何かを言いたそうにしている。“俺ごとき”に。

よし!ここはいっちょ、この桑原和真様が相談に乗ってやろうじゃないか!


「言ってみろよ。どうしたんだ?

…蔵馬のことか?」

俺はいきなり核心をついた。
だってこいつがこんなに悩むなんて、蔵馬のことに違いねぇ。
だから疑問形だったが、かなり確信を持って言った。

おれの指摘に飛影の奴は眉をピクッと動かし、唇を噛んだ。
よし、ビンゴ。
またこいつが蔵馬のことを怒らせたんだろ。
俺はそう思い、次の言葉を紡いだ。


「喧嘩でもしたのか?どうせお前が悪いんだろ。
とっとと謝っちまえよ」

「……」

「ん?」


俺は正直、ここでまた生意気な言葉が飛んでくるのかと思った。
何故俺が謝らなければならんっ!とか。
…しかし、返ってきたのは予想外の反応だった。
どうやら軽い悩みじゃないらしい。


「……あいつは、」

「あ?」

「あいつはわからん。
俺が悪いと思って謝っても、俺は悪くないと否定して…自分が悪いのだと言う。

明らかに俺が悪いときにでも、そう言って己を悪者にする。そして…悲しそうな表情で笑う。

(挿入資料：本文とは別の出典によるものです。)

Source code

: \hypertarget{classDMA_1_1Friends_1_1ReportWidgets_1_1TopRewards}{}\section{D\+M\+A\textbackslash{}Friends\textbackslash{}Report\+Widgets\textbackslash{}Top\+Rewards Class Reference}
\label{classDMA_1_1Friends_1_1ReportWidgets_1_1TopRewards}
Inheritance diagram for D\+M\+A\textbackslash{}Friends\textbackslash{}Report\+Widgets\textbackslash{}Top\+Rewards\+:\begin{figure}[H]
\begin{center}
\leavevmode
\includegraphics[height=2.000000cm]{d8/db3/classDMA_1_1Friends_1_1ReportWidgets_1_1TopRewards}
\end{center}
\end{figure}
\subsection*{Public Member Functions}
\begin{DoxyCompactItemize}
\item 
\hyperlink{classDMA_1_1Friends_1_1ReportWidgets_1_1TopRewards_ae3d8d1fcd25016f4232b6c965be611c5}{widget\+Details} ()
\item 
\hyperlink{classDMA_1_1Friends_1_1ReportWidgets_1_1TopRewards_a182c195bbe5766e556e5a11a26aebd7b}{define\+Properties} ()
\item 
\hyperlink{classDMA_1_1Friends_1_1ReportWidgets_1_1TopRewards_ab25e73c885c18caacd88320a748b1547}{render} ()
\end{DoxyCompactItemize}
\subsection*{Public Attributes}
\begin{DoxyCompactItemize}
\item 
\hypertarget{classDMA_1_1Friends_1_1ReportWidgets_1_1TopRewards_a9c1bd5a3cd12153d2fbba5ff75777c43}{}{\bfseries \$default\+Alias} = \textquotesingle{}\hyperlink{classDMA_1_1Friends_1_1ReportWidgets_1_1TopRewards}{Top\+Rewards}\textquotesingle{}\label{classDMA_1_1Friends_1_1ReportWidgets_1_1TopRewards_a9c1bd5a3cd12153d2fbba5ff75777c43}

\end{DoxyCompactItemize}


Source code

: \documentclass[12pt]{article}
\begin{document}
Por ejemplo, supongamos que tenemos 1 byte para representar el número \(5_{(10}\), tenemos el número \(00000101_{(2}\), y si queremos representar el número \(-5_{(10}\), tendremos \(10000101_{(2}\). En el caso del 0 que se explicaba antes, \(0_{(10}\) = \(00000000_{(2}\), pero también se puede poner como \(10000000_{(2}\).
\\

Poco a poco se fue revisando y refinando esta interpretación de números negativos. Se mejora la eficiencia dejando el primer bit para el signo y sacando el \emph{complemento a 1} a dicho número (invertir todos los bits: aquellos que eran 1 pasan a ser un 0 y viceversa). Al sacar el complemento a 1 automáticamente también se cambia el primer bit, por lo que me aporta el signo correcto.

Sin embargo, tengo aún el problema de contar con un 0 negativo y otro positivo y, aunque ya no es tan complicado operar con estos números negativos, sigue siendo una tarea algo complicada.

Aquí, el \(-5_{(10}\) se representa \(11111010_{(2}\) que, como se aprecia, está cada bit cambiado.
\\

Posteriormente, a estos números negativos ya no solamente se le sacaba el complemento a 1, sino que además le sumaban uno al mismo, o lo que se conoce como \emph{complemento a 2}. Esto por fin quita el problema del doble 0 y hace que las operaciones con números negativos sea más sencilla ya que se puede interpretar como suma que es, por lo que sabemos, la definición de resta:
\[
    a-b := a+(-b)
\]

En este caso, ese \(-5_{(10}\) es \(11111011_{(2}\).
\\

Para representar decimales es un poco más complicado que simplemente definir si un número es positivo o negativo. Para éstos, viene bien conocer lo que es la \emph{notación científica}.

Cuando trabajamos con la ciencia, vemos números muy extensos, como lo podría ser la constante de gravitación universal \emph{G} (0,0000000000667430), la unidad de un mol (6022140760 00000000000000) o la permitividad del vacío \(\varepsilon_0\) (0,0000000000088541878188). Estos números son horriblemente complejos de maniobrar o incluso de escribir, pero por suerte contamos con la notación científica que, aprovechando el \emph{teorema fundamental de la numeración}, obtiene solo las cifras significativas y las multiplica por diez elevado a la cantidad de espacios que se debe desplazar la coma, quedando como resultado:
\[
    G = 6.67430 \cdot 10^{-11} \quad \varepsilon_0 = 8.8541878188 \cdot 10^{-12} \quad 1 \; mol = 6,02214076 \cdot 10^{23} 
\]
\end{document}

…わからん。あいつは何がしたいんだ?俺に気を遣ってでもいるのか?
それとも俺が…信用ないのか?」

そう言い切ると、飛影は一息ついて俯いた。
そして足元の砂をジャリっと踏み潰す。

こいつがこんなマジに相談してくるとは、思っていなかった。
予期せぬ展開に、俺は若干戸惑ってしまった。
しかし、そうか。蔵馬との間にそんな悩みが…


最初は、ちょっとくらい飛影のことをからってやろうと企んでいた。
いつも俺のことを馬鹿にするこいつに、仕返しするチャンスだと。おちょくってやる予定だったが…
こんな表情を見せられたら、それも少し可哀相になってきた。

それに、この俺に相談するほど飛影が悩んでるってことは、蔵馬も苦しんでるはずだしな。
あいつは俺の大事なダチだ。


…しかも、なんだかそれって似てやがるんだよなぁ。うん、似てる…。
だから他人事とは思えなかったんだ。